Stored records
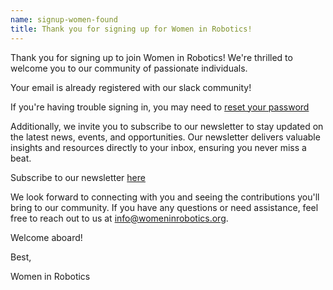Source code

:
 ```yaml
---
name: signup-women-found
title: Thank you for signing up for Women in Robotics!
---
```


Thank you for signing up to join Women in Robotics! We're thrilled to welcome you to our community of passionate individuals.

Your email is already registered with our slack community!

If you're having trouble signing in, you may need to [reset your password](https://slack.com/help/articles/201909068-Reset-your-password)

Additionally, we invite you to subscribe to our newsletter to stay updated on the latest news, events, and opportunities. Our newsletter delivers valuable insights and resources directly to your inbox, ensuring you never miss a beat.

Subscribe to our newsletter [here](https://www.womeninrobotics.org/newsletter)

We look forward to connecting with you and seeing the contributions you'll bring to our community. If you have any questions or need assistance, feel free to reach out to us at info@womeninrobotics.org.

Welcome aboard!

Best,

Women in Robotics
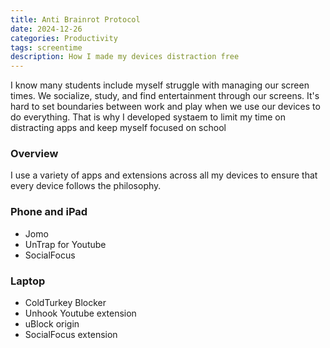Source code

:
 ```yaml
---
title: Anti Brainrot Protocol 
date: 2024-12-26
categories: Productivity
tags: screentime
description: How I made my devices distraction free
---
```

I know many students include myself struggle with managing our screen times. We socialize, study, and find entertainment through our screens. It's hard to set boundaries between work and play when we use our devices to do everything. That is why I developed  systaem to limit my time on distracting apps and keep myself focused on school 

### Overview 
I use a variety of apps and extensions across all my devices to ensure that every device follows the philosophy. 

### Phone and iPad
* Jomo
* UnTrap for Youtube
* SocialFocus

### Laptop
* ColdTurkey Blocker
* Unhook Youtube extension 
* uBlock origin
* SocialFocus extension


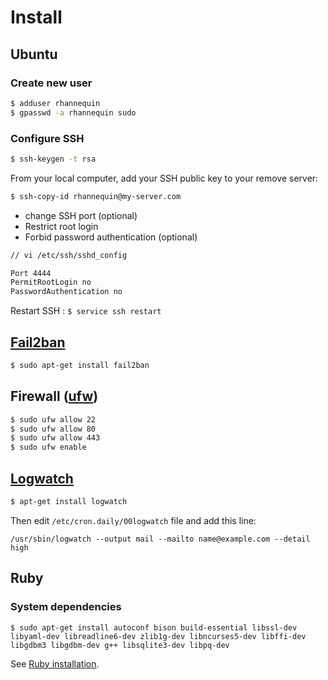 # Install

## Ubuntu

### Create new user

```sh
$ adduser rhannequin
$ gpasswd -a rhannequin sudo
```

### Configure SSH

```sh
$ ssh-keygen -t rsa
```

From your local computer, add your SSH public key to your remove server:

```sh
$ ssh-copy-id rhannequin@my-server.com
```

* change SSH port (optional)
* Restrict root login
* Forbid password authentication (optional)

```sh
// vi /etc/ssh/sshd_config

Port 4444
PermitRootLogin no
PasswordAuthentication no
```

Restart SSH : `$ service ssh restart`

## [Fail2ban](http://doc.ubuntu-fr.org/fail2ban)

```sh
$ sudo apt-get install fail2ban
```

## Firewall ([ufw](http://doc.ubuntu-fr.org/ufw))

```sh
$ sudo ufw allow 22
$ sudo ufw allow 80
$ sudo ufw allow 443
$ sudo ufw enable
```
## [Logwatch](http://doc.ubuntu-fr.org/logwatch)

```sh
$ apt-get install logwatch
```

Then edit `/etc/cron.daily/00logwatch` file and add this line:

```
/usr/sbin/logwatch --output mail --mailto name@example.com --detail high
```

## Ruby

### System dependencies

```
$ sudo apt-get install autoconf bison build-essential libssl-dev libyaml-dev libreadline6-dev zlib1g-dev libncurses5-dev libffi-dev libgdbm3 libgdbm-dev g++ libsqlite3-dev libpq-dev
```

See [Ruby installation](https://github.com/rhannequin/upgrade-ubuntu#ruby).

■ **What to do**
Exclude all images, then retype the records above without alteration.

■ **Your solution**
Source code

:
 ```yaml
---
name: signup-women-found
title: Thank you for signing up for Women in Robotics!
---
```


Thank you for signing up to join Women in Robotics! We're thrilled to welcome you to our community of passionate individuals.

Your email is already registered with our slack community!

If you're having trouble signing in, you may need to [reset your password](https://slack.com/help/articles/201909068-Reset-your-password)

Additionally, we invite you to subscribe to our newsletter to stay updated on the latest news, events, and opportunities. Our newsletter delivers valuable insights and resources directly to your inbox, ensuring you never miss a beat.

Subscribe to our newsletter [here](https://www.womeninrobotics.org/newsletter)

We look forward to connecting with you and seeing the contributions you'll bring to our community. If you have any questions or need assistance, feel free to reach out to us at info@womeninrobotics.org.

Welcome aboard!

Best,

Women in Robotics
Source code

:
 ```yaml
---
title: Anti Brainrot Protocol 
date: 2024-12-26
categories: Productivity
tags: screentime
description: How I made my devices distraction free
---
```

I know many students include myself struggle with managing our screen times. We socialize, study, and find entertainment through our screens. It's hard to set boundaries between work and play when we use our devices to do everything. That is why I developed  systaem to limit my time on distracting apps and keep myself focused on school 

### Overview 
I use a variety of apps and extensions across all my devices to ensure that every device follows the philosophy. 

### Phone and iPad
* Jomo
* UnTrap for Youtube
* SocialFocus

### Laptop
* ColdTurkey Blocker
* Unhook Youtube extension 
* uBlock origin
* SocialFocus extension


 # Install

## Ubuntu

### Create new user

```sh
$ adduser rhannequin
$ gpasswd -a rhannequin sudo
```

### Configure SSH

```sh
$ ssh-keygen -t rsa
```

From your local computer, add your SSH public key to your remove server:

```sh
$ ssh-copy-id rhannequin@my-server.com
```

* change SSH port (optional)
* Restrict root login
* Forbid password authentication (optional)

```sh
// vi /etc/ssh/sshd_config

Port 4444
PermitRootLogin no
PasswordAuthentication no
```

Restart SSH : `$ service ssh restart`

## [Fail2ban](http://doc.ubuntu-fr.org/fail2ban)

```sh
$ sudo apt-get install fail2ban
```

## Firewall ([ufw](http://doc.ubuntu-fr.org/ufw))

```sh
$ sudo ufw allow 22
$ sudo ufw allow 80
$ sudo ufw allow 443
$ sudo ufw enable
```
## [Logwatch](http://doc.ubuntu-fr.org/logwatch)

```sh
$ apt-get install logwatch
```

Then edit `/etc/cron.daily/00logwatch` file and add this line:

```
/usr/sbin/logwatch --output mail --mailto name@example.com --detail high
```

## Ruby

### System dependencies

```
$ sudo apt-get install autoconf bison build-essential libssl-dev libyaml-dev libreadline6-dev zlib1g-dev libncurses5-dev libffi-dev libgdbm3 libgdbm-dev g++ libsqlite3-dev libpq-dev
```

See [Ruby installation](https://github.com/rhannequin/upgrade-ubuntu#ruby).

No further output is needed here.